WORK TO COMPLETE - Report every line of the data that includes "sont".

Saved data entries -
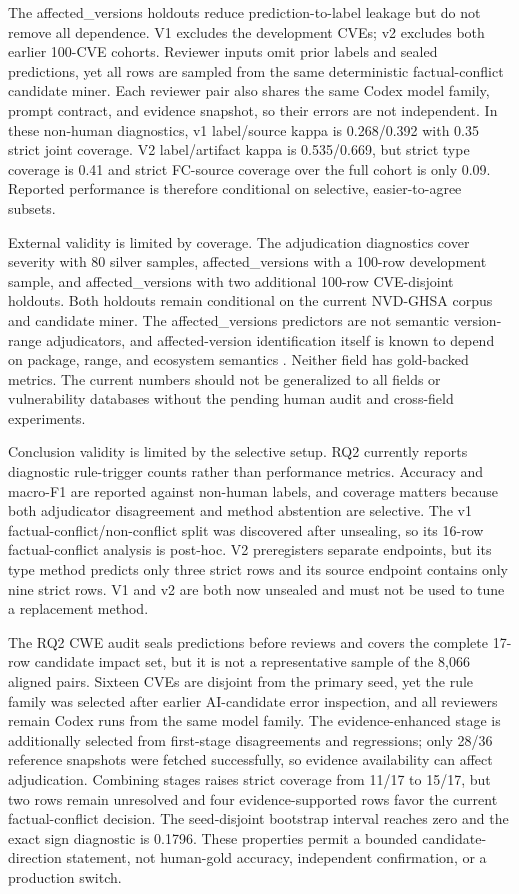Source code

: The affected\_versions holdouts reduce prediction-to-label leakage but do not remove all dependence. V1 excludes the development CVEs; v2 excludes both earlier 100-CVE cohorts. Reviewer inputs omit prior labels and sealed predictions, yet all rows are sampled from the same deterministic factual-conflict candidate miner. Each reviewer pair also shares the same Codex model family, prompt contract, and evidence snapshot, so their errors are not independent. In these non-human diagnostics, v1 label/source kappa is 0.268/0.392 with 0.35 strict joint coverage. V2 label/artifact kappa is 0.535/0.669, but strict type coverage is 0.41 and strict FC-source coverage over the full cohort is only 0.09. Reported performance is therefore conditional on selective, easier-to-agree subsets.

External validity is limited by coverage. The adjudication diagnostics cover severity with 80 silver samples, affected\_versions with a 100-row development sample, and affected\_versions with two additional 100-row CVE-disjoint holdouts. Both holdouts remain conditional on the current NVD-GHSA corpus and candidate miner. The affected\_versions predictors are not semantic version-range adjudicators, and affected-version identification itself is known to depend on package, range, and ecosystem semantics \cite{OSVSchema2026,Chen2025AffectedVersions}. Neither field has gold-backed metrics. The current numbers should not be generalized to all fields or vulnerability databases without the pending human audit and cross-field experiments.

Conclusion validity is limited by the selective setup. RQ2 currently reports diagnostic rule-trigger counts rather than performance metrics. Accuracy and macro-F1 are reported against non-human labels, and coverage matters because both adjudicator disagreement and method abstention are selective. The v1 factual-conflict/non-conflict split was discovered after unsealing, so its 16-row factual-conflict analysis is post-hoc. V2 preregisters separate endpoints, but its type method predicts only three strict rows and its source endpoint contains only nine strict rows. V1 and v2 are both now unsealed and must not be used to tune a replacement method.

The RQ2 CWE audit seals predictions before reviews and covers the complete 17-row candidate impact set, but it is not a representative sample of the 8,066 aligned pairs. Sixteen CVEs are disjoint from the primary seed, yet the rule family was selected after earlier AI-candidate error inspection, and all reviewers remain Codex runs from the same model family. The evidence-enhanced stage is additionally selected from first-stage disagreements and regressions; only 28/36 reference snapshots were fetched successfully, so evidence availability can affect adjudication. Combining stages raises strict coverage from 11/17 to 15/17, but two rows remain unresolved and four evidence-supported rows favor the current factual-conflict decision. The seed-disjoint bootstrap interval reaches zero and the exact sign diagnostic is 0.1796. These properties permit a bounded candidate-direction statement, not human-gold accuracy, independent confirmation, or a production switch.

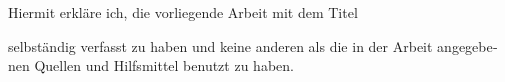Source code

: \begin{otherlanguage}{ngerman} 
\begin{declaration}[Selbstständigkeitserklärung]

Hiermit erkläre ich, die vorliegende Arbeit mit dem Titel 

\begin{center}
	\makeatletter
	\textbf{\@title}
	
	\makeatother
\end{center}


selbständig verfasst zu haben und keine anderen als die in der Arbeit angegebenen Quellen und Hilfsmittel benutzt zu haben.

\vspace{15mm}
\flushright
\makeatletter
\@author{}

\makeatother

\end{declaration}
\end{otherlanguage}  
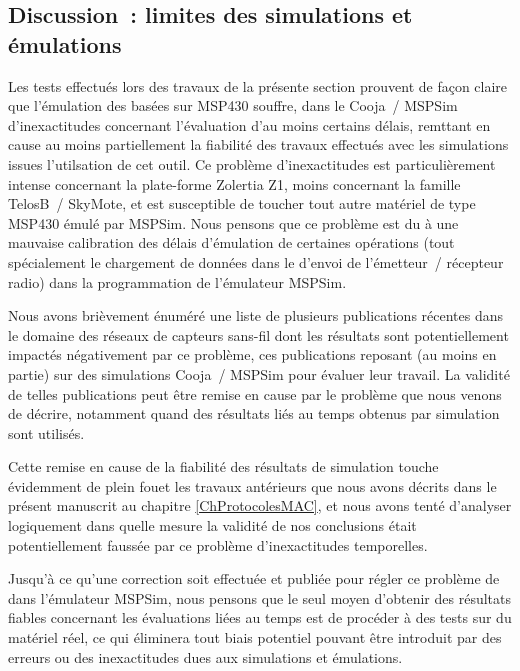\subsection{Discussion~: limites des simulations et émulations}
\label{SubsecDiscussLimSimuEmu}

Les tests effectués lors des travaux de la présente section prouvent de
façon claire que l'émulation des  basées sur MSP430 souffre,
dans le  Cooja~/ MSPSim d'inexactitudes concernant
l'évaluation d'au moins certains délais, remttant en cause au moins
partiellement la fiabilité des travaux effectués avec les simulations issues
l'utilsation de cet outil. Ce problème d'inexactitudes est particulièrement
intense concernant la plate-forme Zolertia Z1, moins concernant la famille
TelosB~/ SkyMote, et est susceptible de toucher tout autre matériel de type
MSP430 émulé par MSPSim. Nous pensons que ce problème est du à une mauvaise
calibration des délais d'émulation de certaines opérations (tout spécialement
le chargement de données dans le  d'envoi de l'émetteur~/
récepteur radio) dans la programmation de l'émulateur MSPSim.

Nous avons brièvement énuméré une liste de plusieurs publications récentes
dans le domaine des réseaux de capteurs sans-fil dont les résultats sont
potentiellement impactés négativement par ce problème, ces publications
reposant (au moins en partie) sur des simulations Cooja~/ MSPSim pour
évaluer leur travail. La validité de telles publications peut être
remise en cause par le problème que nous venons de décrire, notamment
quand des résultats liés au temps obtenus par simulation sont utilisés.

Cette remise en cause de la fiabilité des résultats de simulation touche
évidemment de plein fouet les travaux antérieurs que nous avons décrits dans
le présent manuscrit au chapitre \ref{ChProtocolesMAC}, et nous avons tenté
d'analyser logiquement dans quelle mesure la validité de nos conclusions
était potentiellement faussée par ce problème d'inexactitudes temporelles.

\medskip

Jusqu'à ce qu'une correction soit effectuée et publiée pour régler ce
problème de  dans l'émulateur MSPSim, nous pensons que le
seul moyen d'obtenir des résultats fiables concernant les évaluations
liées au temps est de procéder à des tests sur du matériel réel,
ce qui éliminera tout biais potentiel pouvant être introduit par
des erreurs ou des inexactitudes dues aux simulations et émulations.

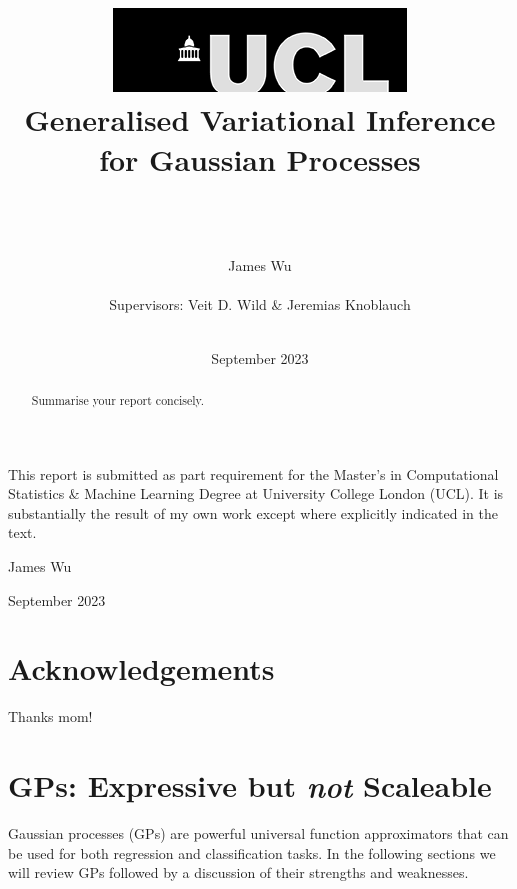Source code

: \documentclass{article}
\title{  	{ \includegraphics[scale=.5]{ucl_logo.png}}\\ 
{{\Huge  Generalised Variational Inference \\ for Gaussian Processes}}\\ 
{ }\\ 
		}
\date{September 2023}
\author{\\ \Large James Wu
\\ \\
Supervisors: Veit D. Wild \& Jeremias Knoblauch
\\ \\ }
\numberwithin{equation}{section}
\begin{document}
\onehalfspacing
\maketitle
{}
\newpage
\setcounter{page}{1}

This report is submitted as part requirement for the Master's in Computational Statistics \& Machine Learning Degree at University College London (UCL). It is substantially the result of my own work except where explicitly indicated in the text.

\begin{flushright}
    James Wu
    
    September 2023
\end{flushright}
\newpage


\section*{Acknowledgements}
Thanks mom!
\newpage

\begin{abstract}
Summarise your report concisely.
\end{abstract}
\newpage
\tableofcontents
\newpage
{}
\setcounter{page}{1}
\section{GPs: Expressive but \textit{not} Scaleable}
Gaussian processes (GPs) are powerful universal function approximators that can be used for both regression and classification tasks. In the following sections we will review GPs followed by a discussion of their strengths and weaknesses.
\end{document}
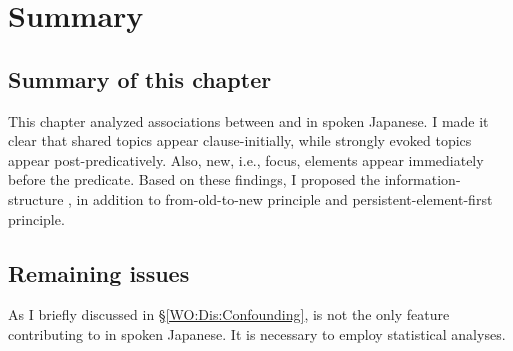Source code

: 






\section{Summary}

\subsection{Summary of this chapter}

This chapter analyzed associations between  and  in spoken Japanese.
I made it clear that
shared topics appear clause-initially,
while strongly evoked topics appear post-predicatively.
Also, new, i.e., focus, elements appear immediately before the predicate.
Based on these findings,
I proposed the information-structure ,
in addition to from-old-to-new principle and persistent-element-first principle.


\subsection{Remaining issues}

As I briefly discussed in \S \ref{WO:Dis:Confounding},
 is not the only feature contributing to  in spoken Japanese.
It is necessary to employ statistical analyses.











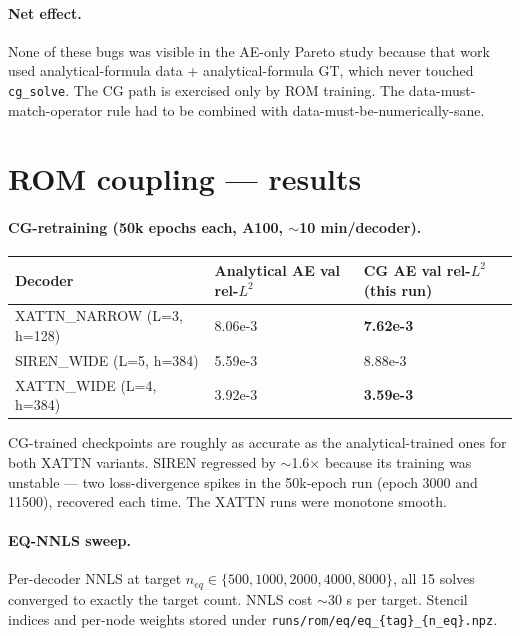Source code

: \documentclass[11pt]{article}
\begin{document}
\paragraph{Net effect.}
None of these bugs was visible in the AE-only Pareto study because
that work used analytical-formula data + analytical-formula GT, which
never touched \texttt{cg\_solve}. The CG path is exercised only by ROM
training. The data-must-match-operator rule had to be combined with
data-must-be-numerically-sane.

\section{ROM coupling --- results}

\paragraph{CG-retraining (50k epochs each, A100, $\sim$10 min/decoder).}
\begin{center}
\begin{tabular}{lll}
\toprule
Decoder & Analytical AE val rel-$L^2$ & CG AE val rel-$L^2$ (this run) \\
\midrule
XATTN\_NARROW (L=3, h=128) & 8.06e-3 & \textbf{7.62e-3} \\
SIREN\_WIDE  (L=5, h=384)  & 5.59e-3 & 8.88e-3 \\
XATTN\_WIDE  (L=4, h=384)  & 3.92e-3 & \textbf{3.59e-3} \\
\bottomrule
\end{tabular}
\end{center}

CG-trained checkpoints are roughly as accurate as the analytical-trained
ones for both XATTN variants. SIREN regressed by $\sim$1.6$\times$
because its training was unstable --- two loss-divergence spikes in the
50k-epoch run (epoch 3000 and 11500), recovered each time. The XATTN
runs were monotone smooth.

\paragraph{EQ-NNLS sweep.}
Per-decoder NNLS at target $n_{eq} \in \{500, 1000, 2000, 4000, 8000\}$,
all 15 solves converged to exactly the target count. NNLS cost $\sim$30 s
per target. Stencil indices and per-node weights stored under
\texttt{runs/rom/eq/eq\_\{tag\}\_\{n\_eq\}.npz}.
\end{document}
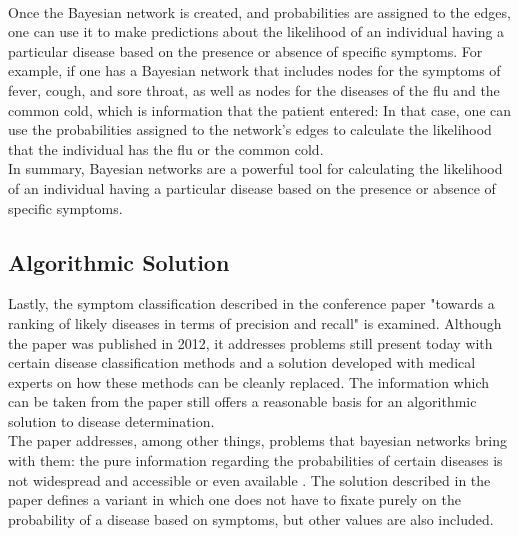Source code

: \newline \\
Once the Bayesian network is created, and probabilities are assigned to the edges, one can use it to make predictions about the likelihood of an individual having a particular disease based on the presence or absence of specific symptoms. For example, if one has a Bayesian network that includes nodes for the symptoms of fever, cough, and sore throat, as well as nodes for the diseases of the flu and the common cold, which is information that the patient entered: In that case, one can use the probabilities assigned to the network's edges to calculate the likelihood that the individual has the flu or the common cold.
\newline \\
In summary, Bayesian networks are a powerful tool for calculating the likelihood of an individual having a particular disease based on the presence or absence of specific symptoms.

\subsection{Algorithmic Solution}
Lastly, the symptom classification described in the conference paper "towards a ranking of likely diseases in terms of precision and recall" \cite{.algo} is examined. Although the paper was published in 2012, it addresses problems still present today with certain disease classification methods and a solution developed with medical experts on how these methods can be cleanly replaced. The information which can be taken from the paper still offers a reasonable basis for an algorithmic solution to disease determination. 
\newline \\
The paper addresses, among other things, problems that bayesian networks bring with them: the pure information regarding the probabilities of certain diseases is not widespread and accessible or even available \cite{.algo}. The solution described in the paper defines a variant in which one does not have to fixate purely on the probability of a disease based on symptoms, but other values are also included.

REPLY TO THE TASK -
dans le domaine des réseaux de capteurs sans-fil dont les résultats sont
quand des résultats liés au temps obtenus par simulation sont utilisés.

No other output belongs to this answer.